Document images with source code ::

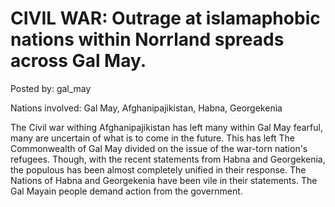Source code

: # CIVIL WAR: Outrage at islamaphobic nations within Norrland spreads across Gal May.

Posted by: gal_may

Nations involved: Gal May, Afghanipajikistan, Habna, Georgekenia

The Civil war withing Afghanipajikistan has left many within Gal May fearful, many are uncertain of what is to come in the future. This has left The Commonwealth of Gal May divided on the issue of the war-torn nation's refugees. Though, with the recent statements from Habna and Georgekenia, the populous has been almost completely unified in their response. The Nations of Habna and Georgekenia have been vile in their statements. The Gal Mayain people demand action from the government.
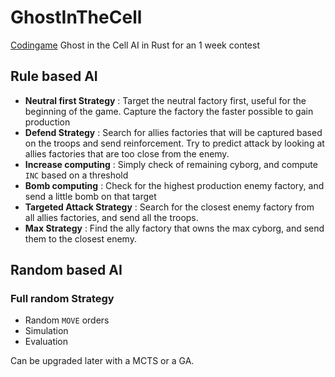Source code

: # GhostInTheCell
[Codingame](https://www.codingame.com/leaderboards/challenge/ghost-in-the-cell) Ghost in the Cell AI in Rust for an 1 week contest

## Rule based AI
- **Neutral first Strategy** : Target the neutral factory first, useful for the beginning of the game. Capture the factory the faster possible to gain production
- **Defend Strategy** : Search for allies factories that will be captured based on the troops and send reinforcement. Try to predict attack by looking at allies factories that are too close from the enemy.
- **Increase computing** : Simply check of remaining cyborg, and compute `INC` based on a threshold
- **Bomb computing** : Check for the highest production enemy factory, and send a little bomb on that target
- **Targeted Attack Strategy** : Search for the closest enemy factory from all allies factories, and send all the troops.
- **Max Strategy** : Find the ally factory that owns the max cyborg, and send them to the closest enemy.

## Random based AI

### Full random Strategy

- Random `MOVE` orders
- Simulation
- Evaluation

Can be upgraded later with a MCTS or a GA.

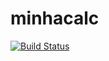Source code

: # minhacalc

[![Build Status](https://travis-ci.com/CarlosViniMSouza/minhacalc.svg?branch=main)](https://travis-ci.com/CarlosViniMSouza/minhacalc)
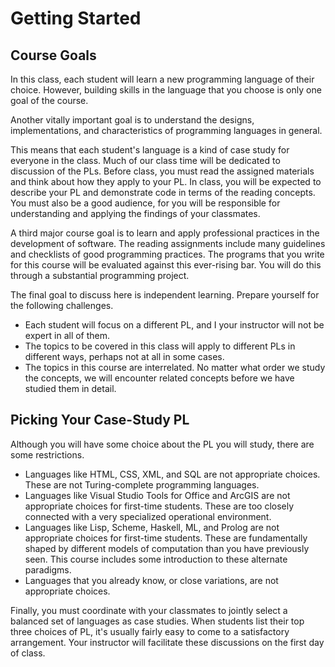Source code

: # Getting Started

## Course Goals

In this class, each student will learn a new programming language of their choice. However, building skills in the language that you choose is only one goal of the course.

Another vitally important goal is to understand the designs, implementations, and characteristics of programming languages in general.

This means that each student's language is a kind of case study for everyone in the class. Much of our class time will be dedicated to discussion of the PLs. Before class, you must read the assigned materials and think about how they apply to your PL. In class, you will be expected to describe your PL and demonstrate code in terms of the reading concepts. You must also be a good audience, for you will be responsible for understanding and applying the findings of your classmates.

A third major course goal is to learn and apply professional practices in the development of software. The reading assignments include many guidelines and checklists of good programming practices. The programs that you write for this course will be evaluated against this ever-rising bar. You will do this through a substantial programming project.

The final goal to discuss here is independent learning. Prepare yourself for the following challenges.

* Each student will focus on a different PL, and I your instructor will not be expert in all of them.
* The topics to be covered in this class will apply to different PLs in different ways, perhaps not at all in some cases.
* The topics in this course are interrelated. No matter what order we study the concepts, we will encounter related concepts before we have studied them in detail.

## Picking Your Case-Study PL

Although you will have some choice about the PL you will study, there are some restrictions.

- Languages like HTML, CSS, XML, and SQL are not appropriate choices. These are not Turing-complete programming languages.
- Languages like Visual Studio Tools for Office and ArcGIS are not appropriate choices for first-time students. These are too closely connected with a very specialized operational environment.
- Languages like Lisp, Scheme, Haskell, ML, and Prolog are not appropriate choices for first-time students. These are fundamentally shaped by different models of computation than you have previously seen. This course includes some introduction to these alternate paradigms.
- Languages that you already know, or close variations, are not appropriate choices.

Finally, you must coordinate with your classmates to jointly select a balanced set of languages as case studies. When students list their top three choices of PL, it's usually fairly easy to come to a satisfactory arrangement. Your instructor will facilitate these discussions on the first day of class.
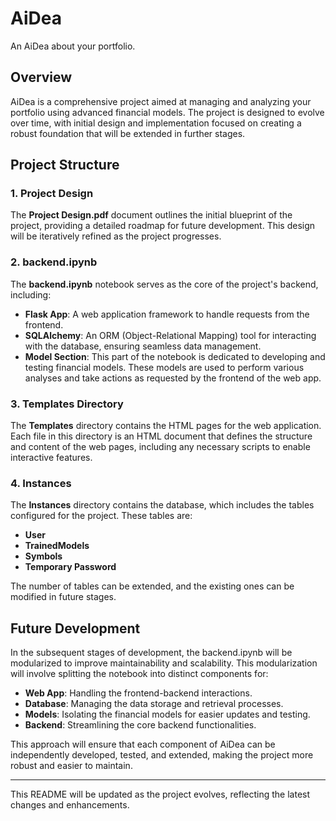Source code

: # AiDea
An AiDea about your portfolio.

## Overview

AiDea is a comprehensive project aimed at managing and analyzing your portfolio using advanced financial models. The project is designed to evolve over time, with initial design and implementation focused on creating a robust foundation that will be extended in further stages.

## Project Structure

### 1. Project Design
The **Project Design.pdf** document outlines the initial blueprint of the project, providing a detailed roadmap for future development. This design will be iteratively refined as the project progresses.

### 2. backend.ipynb
The **backend.ipynb** notebook serves as the core of the project's backend, including:

- **Flask App**: A web application framework to handle requests from the frontend.
- **SQLAlchemy**: An ORM (Object-Relational Mapping) tool for interacting with the database, ensuring seamless data management.
- **Model Section**: This part of the notebook is dedicated to developing and testing financial models. These models are used to perform various analyses and take actions as requested by the frontend of the web app.

### 3. Templates Directory
The **Templates** directory contains the HTML pages for the web application. Each file in this directory is an HTML document that defines the structure and content of the web pages, including any necessary scripts to enable interactive features.

### 4. Instances
The **Instances** directory contains the database, which includes the tables configured for the project. These tables are:

- **User**
- **TrainedModels**
- **Symbols**
- **Temporary Password**

The number of tables can be extended, and the existing ones can be modified in future stages.


## Future Development

In the subsequent stages of development, the backend.ipynb will be modularized to improve maintainability and scalability. This modularization will involve splitting the notebook into distinct components for:

- **Web App**: Handling the frontend-backend interactions.
- **Database**: Managing the data storage and retrieval processes.
- **Models**: Isolating the financial models for easier updates and testing.
- **Backend**: Streamlining the core backend functionalities.

This approach will ensure that each component of AiDea can be independently developed, tested, and extended, making the project more robust and easier to maintain.

---

This README will be updated as the project evolves, reflecting the latest changes and enhancements.



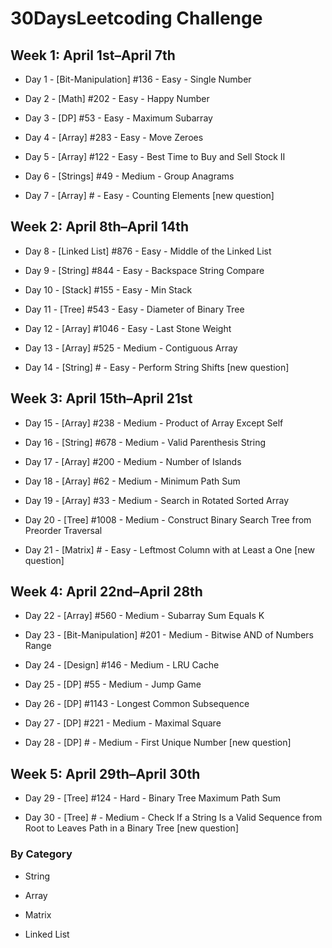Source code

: # 30DaysLeetcoding Challenge

## Week 1: April 1st–April 7th

* Day 1 - [Bit-Manipulation] #136 - Easy - Single Number

* Day 2 - [Math] #202 - Easy - Happy Number

* Day 3 - [DP] #53 - Easy - Maximum Subarray

* Day 4 - [Array] #283 - Easy - Move Zeroes

* Day 5 - [Array] #122 - Easy - Best Time to Buy and Sell Stock II

* Day 6 - [Strings] #49 - Medium - Group Anagrams

* Day 7 - [Array] # - Easy - Counting Elements [new question]

## Week 2: April 8th–April 14th

* Day 8 - [Linked List] #876 - Easy - Middle of the Linked List

* Day 9 - [String] #844 - Easy - Backspace String Compare

* Day 10 - [Stack] #155 - Easy - Min Stack

* Day 11 - [Tree] #543 - Easy - Diameter of Binary Tree

* Day 12 - [Array] #1046 - Easy - Last Stone Weight

* Day 13 - [Array] #525 - Medium - Contiguous Array

* Day 14 - [String] # - Easy - Perform String Shifts [new question]

## Week 3: April 15th–April 21st

* Day 15 - [Array] #238 - Medium - Product of Array Except Self

* Day 16 - [String] #678 - Medium - Valid Parenthesis String

* Day 17 - [Array] #200 - Medium - Number of Islands

* Day 18 - [Array] #62 - Medium - Minimum Path Sum

* Day 19 - [Array] #33 - Medium - Search in Rotated Sorted Array

* Day 20 - [Tree] #1008 - Medium - Construct Binary Search Tree from Preorder Traversal

* Day 21 - [Matrix] # - Easy - Leftmost Column with at Least a One [new question]

## Week 4: April 22nd–April 28th

* Day 22 - [Array] #560 - Medium - Subarray Sum Equals K

* Day 23 - [Bit-Manipulation] #201 - Medium - Bitwise AND of Numbers Range

* Day 24 - [Design] #146 - Medium - LRU Cache

* Day 25 - [DP] #55 - Medium - Jump Game

* Day 26 - [DP] #1143 - Longest Common Subsequence

* Day 27 - [DP] #221 - Medium - Maximal Square

* Day 28 - [DP] # - Medium - First Unique Number [new question]

## Week 5: April 29th–April 30th

* Day 29 - [Tree] #124 - Hard - Binary Tree Maximum Path Sum

* Day 30 - [Tree] # - Medium - Check If a String Is a Valid Sequence from Root to Leaves Path in a Binary Tree [new question]

### By Category

* String

* Array

* Matrix

* Linked List
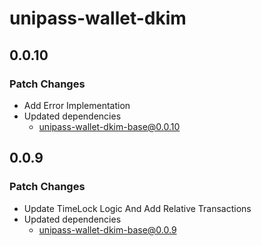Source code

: # unipass-wallet-dkim

## 0.0.10

### Patch Changes

- Add Error Implementation
- Updated dependencies
  - unipass-wallet-dkim-base@0.0.10

## 0.0.9

### Patch Changes

- Update TimeLock Logic And Add Relative Transactions
- Updated dependencies
  - unipass-wallet-dkim-base@0.0.9

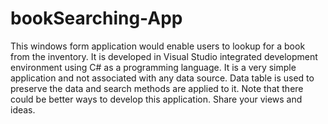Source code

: # bookSearching-App
This windows form application would enable users to lookup for a book from the inventory. It is developed in Visual Studio integrated development environment using C# as a programming language. It is a very simple application and not associated with any data source. Data table is used to preserve the data and search methods are applied to it. Note that there could be better ways to develop this application. Share your views and ideas.

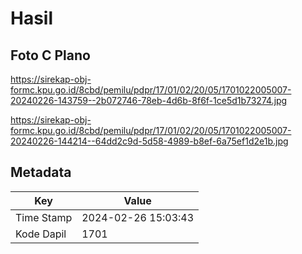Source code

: # Hasil

## Foto C Plano

https://sirekap-obj-formc.kpu.go.id/8cbd/pemilu/pdpr/17/01/02/20/05/1701022005007-20240226-143759--2b072746-78eb-4d6b-8f6f-1ce5d1b73274.jpg

https://sirekap-obj-formc.kpu.go.id/8cbd/pemilu/pdpr/17/01/02/20/05/1701022005007-20240226-144214--64dd2c9d-5d58-4989-b8ef-6a75ef1d2e1b.jpg


## Metadata

| Key        | Value               |
| ---------- | ------------------- |
| Time Stamp | 2024-02-26 15:03:43 |
| Kode Dapil | 1701                |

TO DO ::
Could you copy, exactly and with no pictures, each line from the first one above to the line holding "Nations involved: Gal"?

ANSWER SECTION ::
Source code

: # CIVIL WAR: Outrage at islamaphobic nations within Norrland spreads across Gal May.

Posted by: gal_may

Nations involved: Gal May, Afghanipajikistan, Habna, Georgekenia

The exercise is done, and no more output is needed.